Healing from cultural cancer

Gaia is facing a metacrisis. But humanity is primarily facing a crisis of institutions and collective imagination. Many of us would be unable to recognise a healthy human scale cultural organism if we encountered one. This should scare us all.

“One who seeks knowledge learns something new every day.
One who seeks the Tao unlearns something new every day.
Less and less remains until you arrive at non-action.
When you arrive at non-action,
nothing will be left undone.
Mastery of the world is achieved
by letting things take their natural course.
You can not master the world by changing the natural way.”

Laozi, Translated by John H. McDonald, Chapter 48

Perhaps the scariest part of all for modern humans is the thought that we may have to give up all ambitions of attempting to actively shape the world beyond the scope of our local human scale.
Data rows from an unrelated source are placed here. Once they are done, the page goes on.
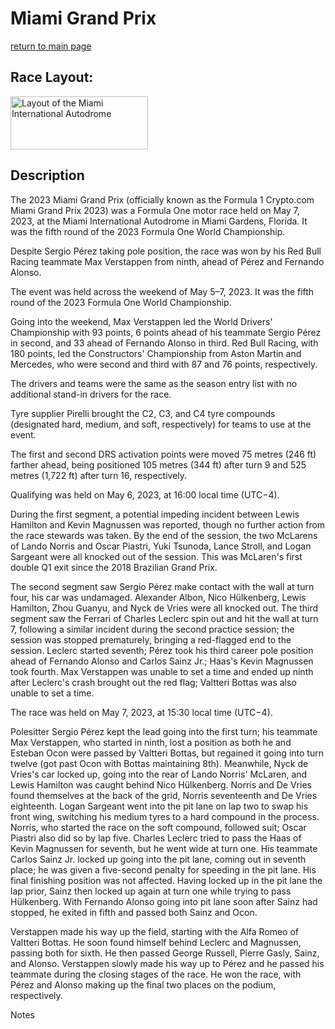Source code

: # Miami Grand Prix

[return to main page](./index.md)

## Race Layout: 

 <img alt="Layout of the Miami International Autodrome" class="mw-file-element" data-file-height="500" data-file-width="1300" decoding="async" height="85" src="//upload.wikimedia.org/wikipedia/commons/thumb/4/49/Hard_Rock_Stadium_Circuit_2022.svg/220px-Hard_Rock_Stadium_Circuit_2022.svg.png" srcset="//upload.wikimedia.org/wikipedia/commons/thumb/4/49/Hard_Rock_Stadium_Circuit_2022.svg/330px-Hard_Rock_Stadium_Circuit_2022.svg.png 1.5x, //upload.wikimedia.org/wikipedia/commons/thumb/4/49/Hard_Rock_Stadium_Circuit_2022.svg/440px-Hard_Rock_Stadium_Circuit_2022.svg.png 2x" width="220"/>

## Description

 

The 2023 Miami Grand Prix (officially known as the Formula 1 Crypto.com Miami Grand Prix 2023) was a Formula One motor race held on May 7, 2023, at the Miami International Autodrome in Miami Gardens, Florida. It was the fifth round of the 2023 Formula One World Championship. 

Despite Sergio Pérez taking pole position, the race was won by his Red Bull Racing teammate Max Verstappen from ninth, ahead of Pérez and Fernando Alonso. 

The event was held across the weekend of May 5–7, 2023. It was the fifth round of the 2023 Formula One World Championship. 

Going into the weekend, Max Verstappen led the World Drivers' Championship with 93 points, 6 points ahead of his teammate Sergio Pérez in second, and 33 ahead of Fernando Alonso in third. Red Bull Racing, with 180 points, led the Constructors' Championship from Aston Martin and Mercedes, who were second and third with 87 and 76 points, respectively. 

The drivers and teams were the same as the season entry list with no additional stand-in drivers for the race. 

Tyre supplier Pirelli brought the C2, C3, and C4 tyre compounds (designated hard, medium, and soft, respectively) for teams to use at the event. 

The first and second DRS activation points were moved 75 metres (246 ft) farther ahead, being positioned 105 metres (344 ft) after turn 9 and 525 metres (1,722 ft) after turn 16, respectively. 

Qualifying was held on May 6, 2023, at 16:00 local time (UTC−4). 

During the first segment, a potential impeding incident between Lewis Hamilton and Kevin Magnussen was reported, though no further action from the race stewards was taken. By the end of the session, the two McLarens of Lando Norris and Oscar Piastri, Yuki Tsunoda, Lance Stroll, and Logan Sargeant were all knocked out of the session. This was McLaren's first double Q1 exit since the 2018 Brazilian Grand Prix. 

The second segment saw Sergio Pérez make contact with the wall at turn four, his car was undamaged. Alexander Albon, Nico Hülkenberg, Lewis Hamilton, Zhou Guanyu, and Nyck de Vries were all knocked out. The third segment saw the Ferrari of Charles Leclerc spin out and hit the wall at turn 7, following a similar incident during the second practice session; the session was stopped prematurely, bringing a red-flagged end to the session. Leclerc started seventh; Pérez took his third career pole position ahead of Fernando Alonso and Carlos Sainz Jr.; Haas's Kevin Magnussen took fourth. Max Verstappen was unable to set a time and ended up ninth after Leclerc's crash brought out the red flag; Valtteri Bottas was also unable to set a time. 

The race was held on May 7, 2023, at 15:30 local time (UTC−4). 

Polesitter Sergio Pérez kept the lead going into the first turn; his teammate Max Verstappen, who started in ninth, lost a position as both he and Esteban Ocon were passed by Valtteri Bottas, but regained it going into turn twelve (got past Ocon with Bottas maintaining 8th). Meanwhile, Nyck de Vries's car locked up, going into the rear of Lando Norris' McLaren, and Lewis Hamilton was caught behind Nico Hülkenberg. Norris and De Vries found themselves at the back of the grid, Norris seventeenth and De Vries eighteenth. Logan Sargeant went into the pit lane on lap two to swap his front wing, switching his medium tyres to a hard compound in the process. Norris, who started the race on the soft compound, followed suit; Oscar Piastri also did so by lap five. Charles Leclerc tried to pass the Haas of Kevin Magnussen for seventh, but he went wide at turn one. His teammate Carlos Sainz Jr. locked up going into the pit lane, coming out in seventh place; he was given a five-second penalty for speeding in the pit lane. His final finishing position was not affected. Having locked up in the pit lane the lap prior, Sainz then locked up again at turn one while trying to pass Hülkenberg. With Fernando Alonso going into pit lane soon after Sainz had stopped, he exited in fifth and passed both Sainz and Ocon. 

Verstappen made his way up the field, starting with the Alfa Romeo of Valtteri Bottas. He soon found himself behind Leclerc and Magnussen, passing both for sixth. He then passed George Russell, Pierre Gasly, Sainz, and Alonso. Verstappen slowly made his way up to Pérez and he passed his teammate during the closing stages of the race. He won the race, with Pérez and Alonso making up the final two places on the podium, respectively. 

Notes 

 

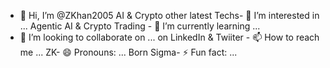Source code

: - 👋 Hi, I’m @ZKhan2005
AI &  Crypto other latest Techs- 👀 I’m interested in ...
Agentic AI & Crypto Trading - 🌱 I’m currently learning ...
- 💞️ I’m looking to collaborate on ...
  on LinkedIn & Twiiter - 📫 How to reach me ...
ZK- 😄 Pronouns: ...
Born Sigma- ⚡ Fun fact: ...

<!---
ZKhan2005/ZKhan2005 is a ✨ special ✨ repository because its `README.md` (this file) appears on your GitHub profile.
You can click the Preview link to take a look at your changes.
--->
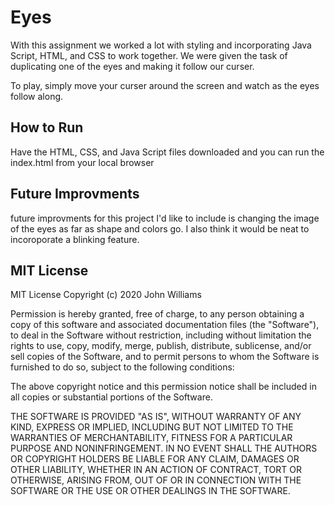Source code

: # Eyes
With this assignment we worked a lot with styling and incorporating Java Script, HTML, and CSS to work together. We were given the task of duplicating one of the eyes and making it follow our curser. 

To play, simply move your curser around the screen and watch as the eyes follow along.

## How to Run 
Have the HTML, CSS, and Java Script files downloaded and you can run the index.html from your local browser

## Future Improvments 
future improvments for this project I'd like to include is changing the image of the eyes as far as shape and colors go. I also think it would be neat to incoroporate a blinking feature. 

## MIT License
MIT License
Copyright (c) 2020 John Williams

Permission is hereby granted, free of charge, to any person obtaining a copy of this software and associated documentation files (the "Software"),
to deal in the Software without restriction, including without limitation the rights to use, copy, modify, merge, publish, distribute, sublicense,
and/or sell copies of the Software, and to permit persons to whom the Software is furnished to do so, subject to the following conditions:

The above copyright notice and this permission notice shall be included in all copies or substantial portions of the Software.

THE SOFTWARE IS PROVIDED "AS IS", WITHOUT WARRANTY OF ANY KIND, EXPRESS OR IMPLIED, INCLUDING BUT NOT LIMITED TO THE WARRANTIES OF MERCHANTABILITY, 
FITNESS FOR A PARTICULAR PURPOSE AND NONINFRINGEMENT. IN NO EVENT SHALL THE AUTHORS OR COPYRIGHT HOLDERS BE LIABLE FOR ANY CLAIM, DAMAGES OR OTHER LIABILITY, 
WHETHER IN AN ACTION OF CONTRACT, TORT OR OTHERWISE, ARISING FROM, OUT OF OR IN CONNECTION WITH THE SOFTWARE OR THE USE OR OTHER DEALINGS IN THE SOFTWARE.
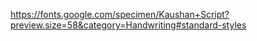 https://fonts.google.com/specimen/Kaushan+Script?preview.size=58&category=Handwriting#standard-styles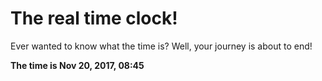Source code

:# The real time clock!

Ever wanted to know what the time is? Well, your journey is about to end!

**The time is Nov 20, 2017, 08:45**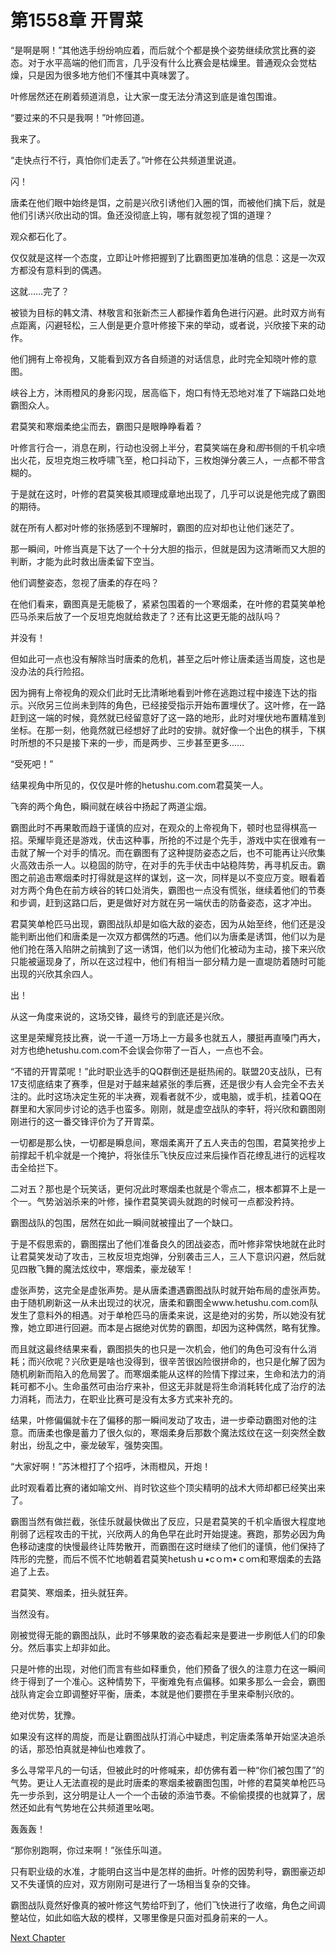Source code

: # 第1558章 开胃菜

“是啊是啊！”其他选手纷纷响应着，而后就个个都是换个姿势继续欣赏比赛的姿态。对于水平高端的他们而言，几乎没有什么比赛会是枯燥里。普通观众会觉枯燥，只是因为很多地方他们不懂其中真味罢了。

叶修居然还在刷着频道消息，让大家一度无法分清这到底是谁包围谁。

“要过来的不只是我啊！”叶修回道。

我来了。

“走快点行不行，真怕你们走丢了。”叶修在公共频道里说道。

闪！

唐柔在他们眼中始终是饵，之前是兴欣引诱他们入圈的饵，而被他们擒下后，就是他们引诱兴欣出动的饵。鱼还没彻底上钩，哪有就忽视了饵的道理？

观众都石化了。

仅仅就是这样一个态度，立即让叶修把握到了比霸图更加准确的信息：这是一次双方都没有意料到的偶遇。

这就……完了？

被锁为目标的韩文清、林敬言和张新杰三人都操作着角色进行闪避。此时双方尚有点距离，闪避轻松，三人倒是更介意叶修接下来的举动，或者说，兴欣接下来的动作。

他们拥有上帝视角，又能看到双方各自频道的对话信息，此时完全知晓叶修的意图。

峡谷上方，沐雨橙风的身影闪现，居高临下，炮口有恃无恐地对准了下端路口处地霸图众人。

君莫笑和寒烟柔绝尘而去，霸图只是眼睁睁看着？

叶修言行合一，消息在刷，行动也没弱上半分，君莫笑端在身和*图*书侧的千机伞喷出火花，反坦克炮三枚呼啸飞至，枪口抖动下，三枚炮弹分袭三人，一点都不带含糊的。

于是就在这时，叶修的君莫笑极其顺理成章地出现了，几乎可以说是他完成了霸图的期待。

就在所有人都对叶修的张扬感到不理解时，霸图的应对却也让他们迷茫了。

那一瞬间，叶修当真是下达了一个十分大胆的指示，但就是因为这清晰而又大胆的判断，才能为此时救出唐柔留下空当。

他们调整姿态，忽视了唐柔的存在吗？

在他们看来，霸图真是无能极了，紧紧包围着的一个寒烟柔，在叶修的君莫笑单枪匹马杀来后放了一个反坦克炮就给救走了？还有比这更无能的战队吗？

并没有！

但如此可一点也没有解除当时唐柔的危机，甚至之后叶修让唐柔适当周旋，这也是没办法的兵行险招。

因为拥有上帝视角的观众们此时无比清晰地看到叶修在逃跑过程中接连下达的指示。兴欣另三位尚未到阵的角色，已经接受指示开始布置埋伏了。这叶修，在一路赶到这一端的时候，竟然就已经留意好了这一路的地形，此时对埋伏地布置精准到坐标。在那一刻，他竟然就已经想好了此时的安排。就好像一个出色的棋手，下棋时所想的不只是接下来的一步，而是两步、三步甚至更多……

“受死吧！”

结果视角中所见的，仅仅是叶修的hetushu.com.com君莫笑一人。

飞奔的两个角色，瞬间就在峡谷中扬起了两道尘烟。

霸图此时不再果敢而趋于谨慎的应对，在观众的上帝视角下，顿时也显得棋高一招。荣耀毕竟还是游戏，伏击这种事，所抢的不过是个先手，游戏中实在很难有一击就了解一个对手的情况。而在霸图有了这种提防姿态之后，也不可能再让兴欣集火高效击杀一人。以稳固的防守，在对手的先手伏击中站稳阵势，再寻机反击。霸图之前追击寒烟柔时打得就是这样的谋划，这一次，同样是以不变应万变。眼看着对方两个角色在前方峡谷的转口处消失，霸图也一点没有慌张，继续着他们的节奏和步调，赶到这路口后，更是做好对方就在另一端伏击的防备姿态，这才冲出。

君莫笑单枪匹马出现，霸图战队却是如临大敌的姿态，因为从始至终，他们还是没能判断出他们和唐柔是一次双方都偶然的巧遇。他们以为唐柔是诱饵，他们以为是他们抢在落入陷阱之前擒到了这一诱饵，他们以为他们化被动为主动，接下来兴欣只能被逼现身了，所以在这过程中，他们有相当一部分精力是一直堤防着随时可能出现的兴欣其余四人。

出！

从这一角度来说的，这场交锋，最终亏的到底还是兴欣。

这里是荣耀竞技比赛，说一千道一万场上一方最多也就五人，腰挺再直嗓门再大，对方也绝hetushu.com.com不会误会你带了一百人，一点也不会。

“不错的开胃菜呢！”此时职业选手的QQ群倒还是挺热闹的。联盟20支战队，已有17支彻底结束了赛季，但是对于越来越紧张的季后赛，还是很少有人会完全不去关注的。此时这场决定生死的半决赛，观看者就不少，或电脑，或手机，挂着QQ在群里和大家同步讨论的选手也蛮多。刚刚，就是虚空战队的李轩，将兴欣和霸图刚刚进行的这一番交锋评价为了开胃菜。

一切都是那么快，一切都是瞬息间，寒烟柔离开了五人夹击的包围，君莫笑抢步上前撑起千机伞就是一个掩护，将张佳乐飞快反应过来后操作百花缭乱进行的远程攻击全给拦下。

二对五？那也是个玩笑话，更何况此时寒烟柔也就是个零点二，根本都算不上是一个一。气势汹汹杀来的叶修，操作君莫笑调头就跑的时候可一点都没矜持。

霸图战队的包围，居然在如此一瞬间就被撞出了一个缺口。

于是不假思索的，霸图摆出了他们准备良久的团战姿态，而叶修非常快地就在此时让君莫笑发动了攻击，三枚反坦克炮弹，分别袭击三人，三人下意识闪避，然后就见四散飞舞的魔法炫纹中，寒烟柔，豪龙破军！

虚张声势，这完全是虚张声势。是从唐柔遭遇霸图战队时就开始布局的虚张声势。由于随机刷新这一从未出现过的状况，唐柔和霸图全www.hetushu.com.com队发生了意料外的相遇。对于单枪匹马的唐柔来说，这是绝对的劣势，所以她没有犹豫，她立即进行回避。而本是占据绝对优势的霸图，却因为这种偶然，略有犹豫。

而且就这最终结果来看，霸图损失的也只是一次机会，他们的角色可没有什么消耗；而兴欣呢？兴欣更是啥也没得到，很辛苦很凶险很拼命的，也只是化解了因为随机刷新而陷入的危局罢了。而寒烟柔能从这样的险情下撑过来，生命和法力的消耗可都不小。生命虽然可由治疗来补，但这无非就是将生命消耗转化成了治疗的法力消耗，而法力，在职业比赛可是没有太多方式来补充的。

结果，叶修偏偏就卡在了偏移的那一瞬间发动了攻击，进一步牵动霸图对他的注意。而唐柔也像是蓄力了很久似的，寒烟柔身后那数个魔法炫纹在这一刻突然全数射出，纷乱之中，豪龙破军，强势突围。

“大家好啊！”苏沐橙打了个招呼，沐雨橙风，开炮！

此时观看着比赛的诸如喻文州、肖时钦这些个顶尖精明的战术大师却都已经笑出来了。

霸图当然有做拦截，张佳乐就最快做出了反应，只是君莫笑的千机伞盾很大程度地削弱了远程攻击的干扰，兴欣两人的角色早在此时开始提速。赛跑，那势必因为角色移动速度的快慢最终让阵势散开，而霸图在这时继续了他们的谨慎，他们保持了阵形的完整，而后不慌不忙地朝着君莫笑hetushｕ•cｏｍ•ｃoｍ和寒烟柔的去路追了上去。

君莫笑、寒烟柔，扭头就狂奔。

当然没有。

刚被觉得无能的霸图战队，此时不够果敢的姿态看起来是要进一步刷低人们的印象分。然后事实上却非如此。

只是叶修的出现，对他们而言有些如释重负，他们预备了很久的注意力在这一瞬间终于得到了一个准心。这种情势下，平衡难免有点偏移。如果多那么一会会，霸图战队肯定会立即调整好平衡，唐柔，本就是他们要攒在手里来牵制兴欣的。

绝对优势，犹豫。

如果没有这样的周旋，而是让霸图战队打消心中疑虑，判定唐柔落单开始坚决追杀的话，那恐怕真就是神仙也难救了。

多么寻常平凡的一句话，但被此时的叶修喊来，却仿佛有着一种“你们被包围了”的气势。更让人无法直视的是此时唐柔的寒烟柔被霸图包围，叶修的君莫笑单枪匹马先一步杀到，这分明是让人一个一个击破的添油节奏。不偷偷摸摸的也就算了，居然还如此有气势地在公共频道里吆喝。

轰轰轰！

“那你别跑啊，你过来啊！”张佳乐叫道。

只有职业级的水准，才能明白这当中是怎样的曲折。叶修的因势利导，霸图豪迈却又不失谨慎的应对，双方刚刚可是进行了一场相当复杂的交锋。

霸图战队竟然好像真的被叶修这气势给吓到了，他们飞快进行了收缩，角色之间调整站位，如此如临大敌的模样，又哪里像是只面对孤身前来的一人。



[Next Chapter](%E7%AC%AC1559%E7%AB%A0%20%E8%AF%B1%E5%AF%BC%E8%8A%82%E5%A5%8F.md)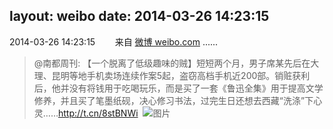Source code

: layout: weibo
date: 2014-03-26 14:23:15
---
2014-03-26 14:23:15  &nbsp;&nbsp;&nbsp;&nbsp;&nbsp;&nbsp; 来自 <a href="http://weibo.com/" rel="nofollow">微博 weibo.com</a>
......
>  @南都周刊: 【一个脱离了低级趣味的贼】短短两个月，男子席某先后在大理、昆明等地手机卖场连续作案5起，盗窃高档手机近200部。销赃获利后，他并没有将钱用于吃喝玩乐，而是买了一套《鲁迅全集》用于提高文学修养，并且买了笔墨纸砚，决心修习书法，过完生日还想去西藏“洗涤”下心灵……http://t.cn/8stBNWi ​​​
>  ![图片](https://ww4.sinaimg.cn/large/61d7cd94gw1eet4cwuu1gg20b408cwlb.gif)
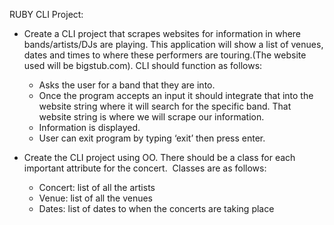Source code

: RUBY CLI Project:

- Create a CLI project that scrapes websites for information in where bands/artists/DJs are playing. This application will show a list of venues, dates and times to where these performers are touring.(The website used will be bigstub.com). CLI should function as follows:
    - Asks the user for a band that they are into.
    - Once the program accepts an input it should integrate that into the website string where it will search for the specific band. That website string is where we will scrape our information.
    - Information is displayed.
    - User can exit program by typing ‘exit’ then press enter. 

- Create the CLI project using OO. There should be a class for each important attribute for the concert.  Classes are as follows:
    - Concert: list of all the artists
    - Venue: list of all the venues
    - Dates: list of dates to when the concerts are taking place
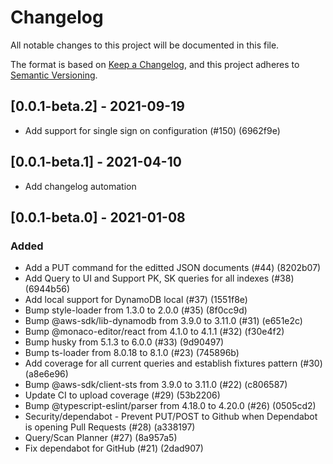 # Changelog

All notable changes to this project will be documented in this file.

The format is based on [Keep a Changelog](https://keepachangelog.com/en/1.0.0/),
and this project adheres to [Semantic Versioning](https://semver.org/spec/v2.0.0.html).

## [0.0.1-beta.2] - 2021-09-19

* Add support for single sign on configuration (#150) (6962f9e)

## [0.0.1-beta.1] - 2021-04-10

* Add changelog automation

## [0.0.1-beta.0] - 2021-01-08

### Added

* Add a PUT command for the editted JSON documents (#44) (8202b07)
* Add Query to UI and Support PK, SK queries for all indexes (#38) (6944b56)
* Add local support for DynamoDB local (#37) (1551f8e)
* Bump style-loader from 1.3.0 to 2.0.0 (#35) (8f0cc9d)
* Bump @aws-sdk/lib-dynamodb from 3.9.0 to 3.11.0 (#31) (e651e2c)
* Bump @monaco-editor/react from 4.1.0 to 4.1.1 (#32) (f30e4f2)
* Bump husky from 5.1.3 to 6.0.0 (#33) (9d90497)
* Bump ts-loader from 8.0.18 to 8.1.0 (#23) (745896b)
* Add coverage for all current queries and establish fixtures pattern (#30) (a8e6e96)
* Bump @aws-sdk/client-sts from 3.9.0 to 3.11.0 (#22) (c806587)
* Update CI to upload coverage (#29) (53b2206)
* Bump @typescript-eslint/parser from 4.18.0 to 4.20.0 (#26) (0505cd2)
* Security/dependabot - Prevent PUT/POST to Github when Dependabot is opening Pull Requests (#28) (a338197)
* Query/Scan Planner (#27) (8a957a5)
* Fix dependabot for GitHub (#21) (2dad907)
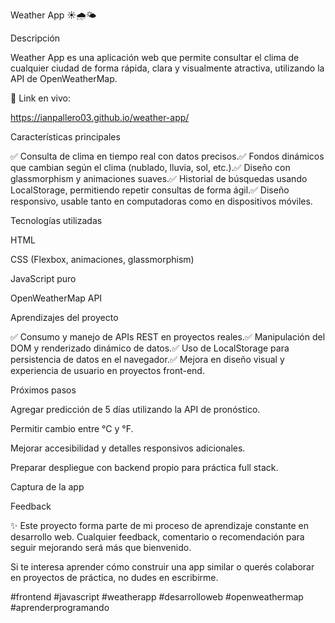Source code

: Weather App ☀️🌧️🌤️

Descripción

Weather App es una aplicación web que permite consultar el clima de cualquier ciudad de forma rápida, clara y visualmente atractiva, utilizando la API de OpenWeatherMap.

🚀 Link en vivo:

https://ianpallero03.github.io/weather-app/

Características principales

✅ Consulta de clima en tiempo real con datos precisos.✅ Fondos dinámicos que cambian según el clima (nublado, lluvia, sol, etc.).✅ Diseño con glassmorphism y animaciones suaves.✅ Historial de búsquedas usando LocalStorage, permitiendo repetir consultas de forma ágil.✅ Diseño responsivo, usable tanto en computadoras como en dispositivos móviles.

Tecnologías utilizadas

HTML

CSS (Flexbox, animaciones, glassmorphism)

JavaScript puro

OpenWeatherMap API

Aprendizajes del proyecto

✅ Consumo y manejo de APIs REST en proyectos reales.✅ Manipulación del DOM y renderizado dinámico de datos.✅ Uso de LocalStorage para persistencia de datos en el navegador.✅ Mejora en diseño visual y experiencia de usuario en proyectos front-end.

Próximos pasos

Agregar predicción de 5 días utilizando la API de pronóstico.

Permitir cambio entre °C y °F.

Mejorar accesibilidad y detalles responsivos adicionales.

Preparar despliegue con backend propio para práctica full stack.

Captura de la app



Feedback

✨ Este proyecto forma parte de mi proceso de aprendizaje constante en desarrollo web. Cualquier feedback, comentario o recomendación para seguir mejorando será más que bienvenido.

Si te interesa aprender cómo construir una app similar o querés colaborar en proyectos de práctica, no dudes en escribirme.

#frontend #javascript #weatherapp #desarrolloweb #openweathermap #aprenderprogramando

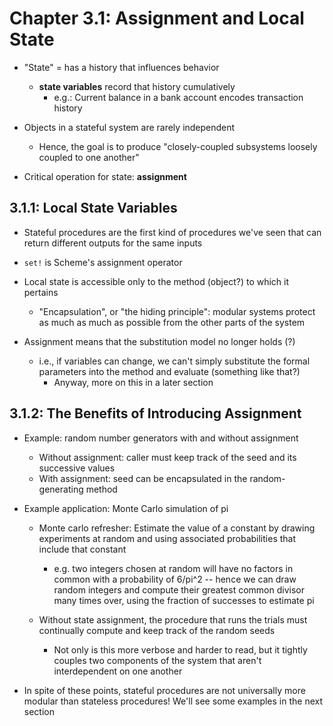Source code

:# Chapter 3.1: Assignment and Local State

- "State" = has a history that influences behavior 
    - **state variables** record that history cumulatively
        - e.g.: Current balance in a bank account encodes transaction history

- Objects in a stateful system are rarely independent
    - Hence, the goal is to produce "closely-coupled subsystems loosely coupled
      to one another"

- Critical operation for state: **assignment**

## 3.1.1: Local State Variables

- Stateful procedures are the first kind of procedures we've seen that can
  return different outputs for the same inputs

- `set!` is Scheme's assignment operator

- Local state is accessible only to the method (object?) to which it pertains
    - "Encapsulation", or "the hiding principle": modular systems protect as
      much as much as possible from the other parts of the system

- Assignment means that the substitution model no longer holds (?)
    - i.e., if variables can change, we can't simply substitute the formal
      parameters into the method and evaluate (something like that?)
        - Anyway, more on this in a later section 

## 3.1.2: The Benefits of Introducing Assignment

- Example: random number generators with and without assignment
    - Without assignment: caller must keep track of the seed and its successive
      values
    - With assignment: seed can be encapsulated in the random-generating method

- Example application: Monte Carlo simulation of pi
    - Monte carlo refresher: Estimate the value of a constant by drawing
      experiments at random and using associated probabilities that include that
      constant
        - e.g. two integers chosen at random will have no factors in common with
          a probability of 6/pi^2 -- hence we can draw random integers and
          compute their greatest common divisor many times over, using the
          fraction of successes to estimate pi

    - Without state assignment, the procedure that runs the trials must
      continually compute and keep track of the random seeds
        - Not only is this more verbose and harder to read, but it tightly
          couples two components of the system that aren't interdependent on one
          another

- In spite of these points, stateful procedures are not universally more modular
  than stateless procedures! We'll see some examples in the next section
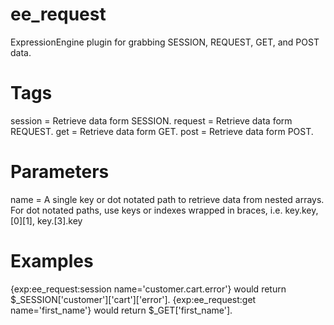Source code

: ee_request
===============
ExpressionEngine plugin for grabbing SESSION, REQUEST, GET, and POST data.

Tags
===============
session	= Retrieve data form SESSION.
request	= Retrieve data form REQUEST.
get 	= Retrieve data form GET.
post 	= Retrieve data form POST.

Parameters
===============
name = A single key or dot notated path to retrieve data from nested arrays. For dot notated paths, use keys or indexes wrapped in braces, i.e. key.key, [0][1], key.[3].key

Examples
===============
{exp:ee_request:session name='customer.cart.error'} would return $_SESSION['customer']['cart']['error'].
{exp:ee_request:get name='first_name'} would return $_GET['first_name'].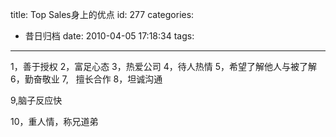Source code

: title: Top Sales身上的优点
id: 277
categories:
  - 昔日归档
date: 2010-04-05 17:18:34
tags:
---

1，善于授权
2，富足心态
3，热爱公司
4，待人热情
5，希望了解他人与被了解
6，勤奋敬业
7,   擅长合作
8，坦诚沟通

9,脑子反应快

10，重人情，称兄道弟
  1. Anthropocentric cultural cancer
  2. Collapse and Ecocide as religious failure
  3. Healing from cultural cancer
  4. The path towards sobriety

Anthropocentric cultural cancer

Plotting graphs of anthropocentric economic “externalities” and their effects in terms of temperature anomalies and energy imbalances speaks louder than many thousand words.

Human-induced greenhouse gas emissions

Observed temperature anomalies and energy imbalances

Temperature anomalies in 1950: no clear trend to observe

Temperature anomalies in 1975: no clear trend to observe yet

Temperature anomalies in 2000: a clear increase compared to 25 years earlier

Temperature anomalies in 2024: a continuation of the established trend

Collapse and Ecocide as religious failure

It is time to acknowledge the sanctity of all living beings, including Gaia, and to commit to nurturing life.

“Being very easy to comprehend,
These teachings are simple to practice.
Yet, few are they who will release ego
sufficiently to achieve understanding,
let alone the ability to practice.

These teachings have their source in nature,
Their master is the Tao.
Not comprehending this,
People find great difficulty in understanding the Sage.
So, with few people really understanding him,
He is most highly valued.

Thus the Sage,
Tho’ presenting a poor appearance, to the world,
Yet carries the riches of nature embedded in his core.”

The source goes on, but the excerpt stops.